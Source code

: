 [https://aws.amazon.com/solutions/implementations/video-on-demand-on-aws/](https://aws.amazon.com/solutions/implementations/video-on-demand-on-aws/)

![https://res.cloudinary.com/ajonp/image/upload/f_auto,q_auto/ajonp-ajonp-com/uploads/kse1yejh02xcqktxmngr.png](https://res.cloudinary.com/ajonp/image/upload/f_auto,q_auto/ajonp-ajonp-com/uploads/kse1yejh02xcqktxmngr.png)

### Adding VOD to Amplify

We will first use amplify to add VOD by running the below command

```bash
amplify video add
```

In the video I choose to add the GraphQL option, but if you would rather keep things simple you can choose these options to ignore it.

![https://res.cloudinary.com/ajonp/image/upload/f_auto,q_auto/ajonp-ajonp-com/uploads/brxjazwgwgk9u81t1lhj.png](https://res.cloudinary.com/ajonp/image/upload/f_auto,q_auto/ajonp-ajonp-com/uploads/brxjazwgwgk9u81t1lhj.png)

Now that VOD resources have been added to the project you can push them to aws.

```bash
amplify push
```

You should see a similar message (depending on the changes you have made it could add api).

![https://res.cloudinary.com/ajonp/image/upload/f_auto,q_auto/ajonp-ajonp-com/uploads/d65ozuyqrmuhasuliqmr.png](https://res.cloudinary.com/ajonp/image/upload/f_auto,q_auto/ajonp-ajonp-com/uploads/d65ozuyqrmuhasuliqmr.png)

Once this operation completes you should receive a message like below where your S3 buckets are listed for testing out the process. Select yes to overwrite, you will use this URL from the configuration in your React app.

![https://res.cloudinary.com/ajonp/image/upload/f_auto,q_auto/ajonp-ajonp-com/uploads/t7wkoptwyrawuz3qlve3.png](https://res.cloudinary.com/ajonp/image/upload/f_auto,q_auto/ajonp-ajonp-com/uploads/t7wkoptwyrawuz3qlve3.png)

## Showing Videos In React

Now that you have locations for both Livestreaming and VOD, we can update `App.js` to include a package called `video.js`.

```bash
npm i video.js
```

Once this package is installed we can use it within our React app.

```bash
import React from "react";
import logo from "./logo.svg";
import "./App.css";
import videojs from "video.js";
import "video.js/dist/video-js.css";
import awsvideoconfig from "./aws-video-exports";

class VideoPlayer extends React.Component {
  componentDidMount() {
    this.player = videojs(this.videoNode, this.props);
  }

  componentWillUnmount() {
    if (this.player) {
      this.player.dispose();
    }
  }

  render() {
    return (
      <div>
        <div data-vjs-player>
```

§ TASK OBJECTIVE: All lines holding the word "Once" must be copied from the data.

§ SOLUTION FOR THIS EXERCISE:
Once this operation completes you should receive a message like below where your S3 buckets are listed for testing out the process. Select yes to overwrite, you will use this URL from the configuration in your React app.
Once this package is installed we can use it within our React app.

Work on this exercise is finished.